**YOUR ASSIGNMENT**
Beginning with the first line of the entries below, quote each line until you reach and include the line with "Offset\+: 0x008 (R/W".

(Extracted records)
───

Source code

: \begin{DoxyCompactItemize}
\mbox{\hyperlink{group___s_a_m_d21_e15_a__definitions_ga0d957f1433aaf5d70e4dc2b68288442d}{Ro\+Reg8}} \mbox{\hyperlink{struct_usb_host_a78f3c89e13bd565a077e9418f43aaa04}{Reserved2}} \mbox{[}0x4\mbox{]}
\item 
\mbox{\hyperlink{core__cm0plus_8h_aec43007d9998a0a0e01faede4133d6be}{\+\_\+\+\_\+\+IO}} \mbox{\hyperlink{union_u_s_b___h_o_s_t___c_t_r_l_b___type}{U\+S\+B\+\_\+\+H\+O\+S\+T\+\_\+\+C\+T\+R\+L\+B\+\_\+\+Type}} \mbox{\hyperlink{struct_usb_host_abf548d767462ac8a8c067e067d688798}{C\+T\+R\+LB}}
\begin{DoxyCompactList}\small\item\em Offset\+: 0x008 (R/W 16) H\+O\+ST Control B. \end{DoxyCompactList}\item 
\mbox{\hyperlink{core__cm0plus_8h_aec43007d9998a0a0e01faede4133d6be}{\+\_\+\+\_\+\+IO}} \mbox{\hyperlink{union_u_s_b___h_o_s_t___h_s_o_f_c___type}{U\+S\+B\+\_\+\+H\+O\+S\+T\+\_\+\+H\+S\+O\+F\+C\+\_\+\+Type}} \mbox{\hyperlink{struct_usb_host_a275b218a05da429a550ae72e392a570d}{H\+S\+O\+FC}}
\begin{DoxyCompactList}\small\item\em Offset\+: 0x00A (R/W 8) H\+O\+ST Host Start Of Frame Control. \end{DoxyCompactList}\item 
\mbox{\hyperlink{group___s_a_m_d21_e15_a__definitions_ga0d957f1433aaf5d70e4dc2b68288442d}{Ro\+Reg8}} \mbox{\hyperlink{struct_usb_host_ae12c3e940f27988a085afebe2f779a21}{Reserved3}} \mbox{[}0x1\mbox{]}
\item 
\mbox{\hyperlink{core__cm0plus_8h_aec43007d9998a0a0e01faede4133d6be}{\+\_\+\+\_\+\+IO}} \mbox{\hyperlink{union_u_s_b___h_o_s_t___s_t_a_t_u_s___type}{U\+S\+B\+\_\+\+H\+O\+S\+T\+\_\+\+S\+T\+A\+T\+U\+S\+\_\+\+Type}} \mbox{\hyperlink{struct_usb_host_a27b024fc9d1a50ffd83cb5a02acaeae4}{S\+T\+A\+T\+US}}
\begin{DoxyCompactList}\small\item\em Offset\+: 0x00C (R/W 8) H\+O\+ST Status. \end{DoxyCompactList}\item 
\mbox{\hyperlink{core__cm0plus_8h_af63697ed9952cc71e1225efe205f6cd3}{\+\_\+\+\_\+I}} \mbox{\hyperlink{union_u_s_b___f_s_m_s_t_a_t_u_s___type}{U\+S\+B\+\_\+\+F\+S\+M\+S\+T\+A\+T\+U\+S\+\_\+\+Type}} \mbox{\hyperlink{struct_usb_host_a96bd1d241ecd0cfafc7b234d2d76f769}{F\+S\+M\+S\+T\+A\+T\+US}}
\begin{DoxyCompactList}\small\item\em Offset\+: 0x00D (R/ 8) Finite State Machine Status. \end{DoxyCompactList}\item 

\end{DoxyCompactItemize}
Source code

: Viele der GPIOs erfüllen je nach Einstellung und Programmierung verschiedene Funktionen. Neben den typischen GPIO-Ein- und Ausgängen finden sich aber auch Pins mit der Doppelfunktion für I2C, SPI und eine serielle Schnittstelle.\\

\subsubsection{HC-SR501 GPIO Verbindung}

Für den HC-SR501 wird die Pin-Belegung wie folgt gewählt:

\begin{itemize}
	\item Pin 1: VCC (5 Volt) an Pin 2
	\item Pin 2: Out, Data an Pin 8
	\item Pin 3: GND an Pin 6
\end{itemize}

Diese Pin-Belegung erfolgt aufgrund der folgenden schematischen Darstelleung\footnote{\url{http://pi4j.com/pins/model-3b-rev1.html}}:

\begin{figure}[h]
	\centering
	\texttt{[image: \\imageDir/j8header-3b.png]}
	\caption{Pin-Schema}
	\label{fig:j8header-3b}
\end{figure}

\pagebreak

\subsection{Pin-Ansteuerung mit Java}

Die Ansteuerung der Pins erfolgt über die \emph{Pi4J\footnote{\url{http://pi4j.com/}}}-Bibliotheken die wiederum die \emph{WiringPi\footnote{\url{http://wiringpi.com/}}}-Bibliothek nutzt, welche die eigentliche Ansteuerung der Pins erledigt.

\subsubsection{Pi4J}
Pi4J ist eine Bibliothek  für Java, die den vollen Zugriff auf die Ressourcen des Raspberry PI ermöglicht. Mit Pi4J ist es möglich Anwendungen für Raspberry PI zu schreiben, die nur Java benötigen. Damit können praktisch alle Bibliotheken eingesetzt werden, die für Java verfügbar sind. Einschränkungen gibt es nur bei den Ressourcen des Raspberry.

───

**RESPONSE TO THIS EXERCISE**
Source code

: \begin{DoxyCompactItemize}
\mbox{\hyperlink{group___s_a_m_d21_e15_a__definitions_ga0d957f1433aaf5d70e4dc2b68288442d}{Ro\+Reg8}} \mbox{\hyperlink{struct_usb_host_a78f3c89e13bd565a077e9418f43aaa04}{Reserved2}} \mbox{[}0x4\mbox{]}
\item 
\mbox{\hyperlink{core__cm0plus_8h_aec43007d9998a0a0e01faede4133d6be}{\+\_\+\+\_\+\+IO}} \mbox{\hyperlink{union_u_s_b___h_o_s_t___c_t_r_l_b___type}{U\+S\+B\+\_\+\+H\+O\+S\+T\+\_\+\+C\+T\+R\+L\+B\+\_\+\+Type}} \mbox{\hyperlink{struct_usb_host_abf548d767462ac8a8c067e067d688798}{C\+T\+R\+LB}}
\begin{DoxyCompactList}\small\item\em Offset\+: 0x008 (R/W 16) H\+O\+ST Control B. \end{DoxyCompactList}\item 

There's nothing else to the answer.